- Awarded for: Most remarkable achievements within the field of Political Science
- Date: 1994; 32 years ago
- Location: Uppsala, Sweden
- Presented by: Johan Skytte Foundation at Uppsala University
- Reward: 500,000 SEK
- First award: 1995
- Website: skytteprize.com

= Johan Skytte Prize in Political Science =

The Johan Skytte Prize in Political Science (Skytteanska priset) was established in 1995 by the Johan Skytte Foundation at Uppsala University.
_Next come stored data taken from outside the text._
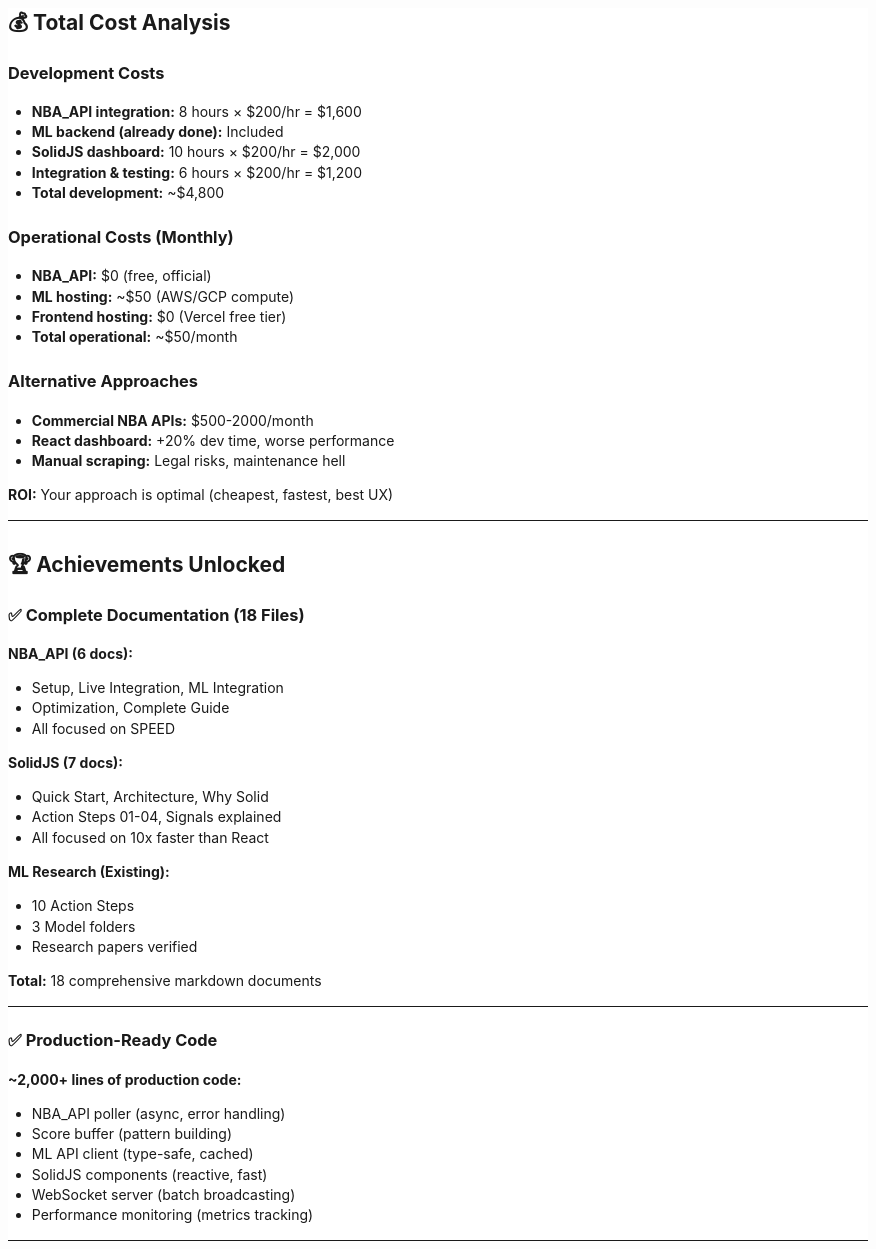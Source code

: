 
## 💰 Total Cost Analysis

### Development Costs
- **NBA_API integration:** 8 hours × $200/hr = $1,600
- **ML backend (already done):** Included
- **SolidJS dashboard:** 10 hours × $200/hr = $2,000
- **Integration & testing:** 6 hours × $200/hr = $1,200
- **Total development:** ~$4,800

### Operational Costs (Monthly)
- **NBA_API:** $0 (free, official)
- **ML hosting:** ~$50 (AWS/GCP compute)
- **Frontend hosting:** $0 (Vercel free tier)
- **Total operational:** ~$50/month

### Alternative Approaches
- **Commercial NBA APIs:** $500-2000/month
- **React dashboard:** +20% dev time, worse performance
- **Manual scraping:** Legal risks, maintenance hell

**ROI:** Your approach is optimal (cheapest, fastest, best UX)

---

## 🏆 Achievements Unlocked

### ✅ Complete Documentation (18 Files)

**NBA_API (6 docs):**
- Setup, Live Integration, ML Integration
- Optimization, Complete Guide
- All focused on SPEED

**SolidJS (7 docs):**
- Quick Start, Architecture, Why Solid
- Action Steps 01-04, Signals explained
- All focused on 10x faster than React

**ML Research (Existing):**
- 10 Action Steps
- 3 Model folders
- Research papers verified

**Total:** 18 comprehensive markdown documents

---

### ✅ Production-Ready Code

**~2,000+ lines of production code:**
- NBA_API poller (async, error handling)
- Score buffer (pattern building)
- ML API client (type-safe, cached)
- SolidJS components (reactive, fast)
- WebSocket server (batch broadcasting)
- Performance monitoring (metrics tracking)

---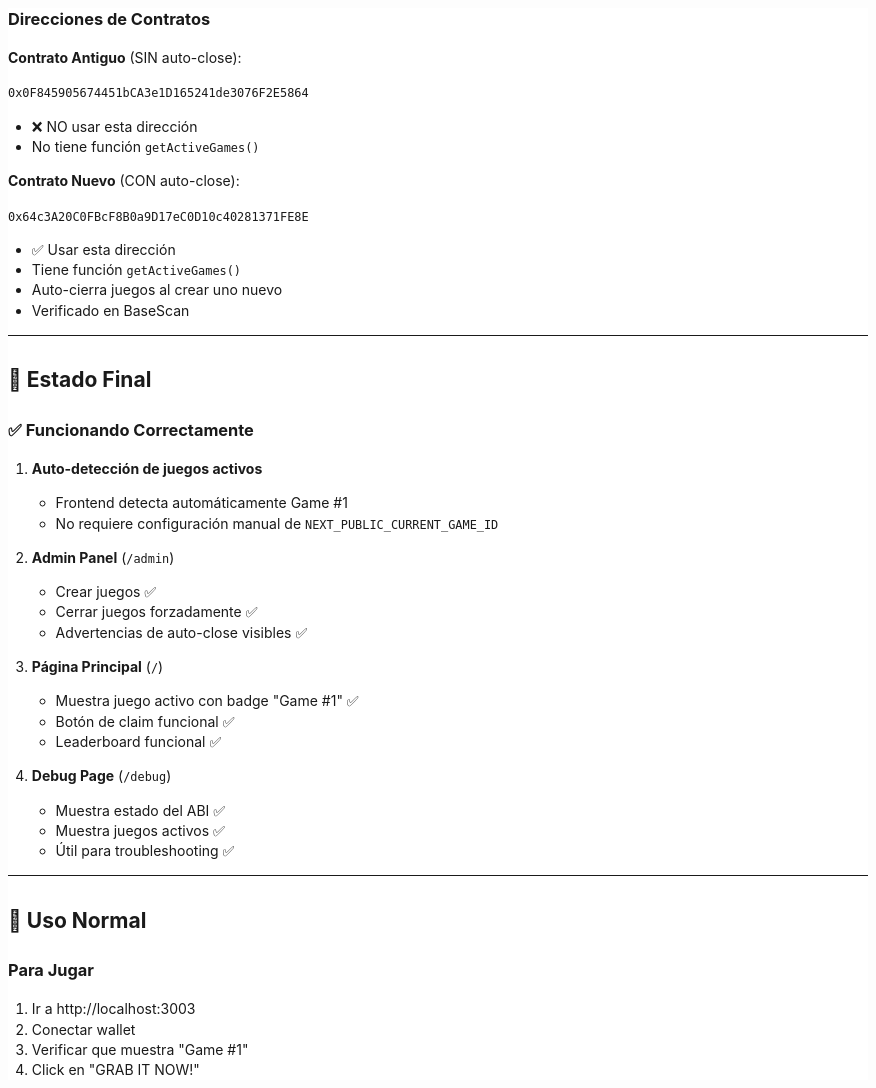 ### Direcciones de Contratos

**Contrato Antiguo** (SIN auto-close):
```
0x0F845905674451bCA3e1D165241de3076F2E5864
```
- ❌ NO usar esta dirección
- No tiene función `getActiveGames()`

**Contrato Nuevo** (CON auto-close):
```
0x64c3A20C0FBcF8B0a9D17eC0D10c40281371FE8E
```
- ✅ Usar esta dirección
- Tiene función `getActiveGames()`
- Auto-cierra juegos al crear uno nuevo
- Verificado en BaseScan

---

## 🎯 Estado Final

### ✅ Funcionando Correctamente

1. **Auto-detección de juegos activos**
   - Frontend detecta automáticamente Game #1
   - No requiere configuración manual de `NEXT_PUBLIC_CURRENT_GAME_ID`

2. **Admin Panel** (`/admin`)
   - Crear juegos ✅
   - Cerrar juegos forzadamente ✅
   - Advertencias de auto-close visibles ✅

3. **Página Principal** (`/`)
   - Muestra juego activo con badge "Game #1" ✅
   - Botón de claim funcional ✅
   - Leaderboard funcional ✅

4. **Debug Page** (`/debug`)
   - Muestra estado del ABI ✅
   - Muestra juegos activos ✅
   - Útil para troubleshooting ✅

---

## 🚀 Uso Normal

### Para Jugar
1. Ir a http://localhost:3003
2. Conectar wallet
3. Verificar que muestra "Game #1"
4. Click en "GRAB IT NOW!"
The foundation itself goes back to the donation in 1622 from Johan Skytte (1577–1645), politician and chancellor of the university, which established the Skyttean professorship of Eloquence and Government.

The prize, 500,000 Swedish kronor (approximately $52,000) is to be given "to the scholar who in the view of the Foundation has made the most valuable contribution to political science". Since its creation in 1995, the Johan Skytte Prize has garnered a prestigious reputation within the social science community, earning the nickname "the Nobel Prize for Political Science." According to reputation surveys conducted in 2013–2014 and 2018, it is the most prestigious international academic award in political science.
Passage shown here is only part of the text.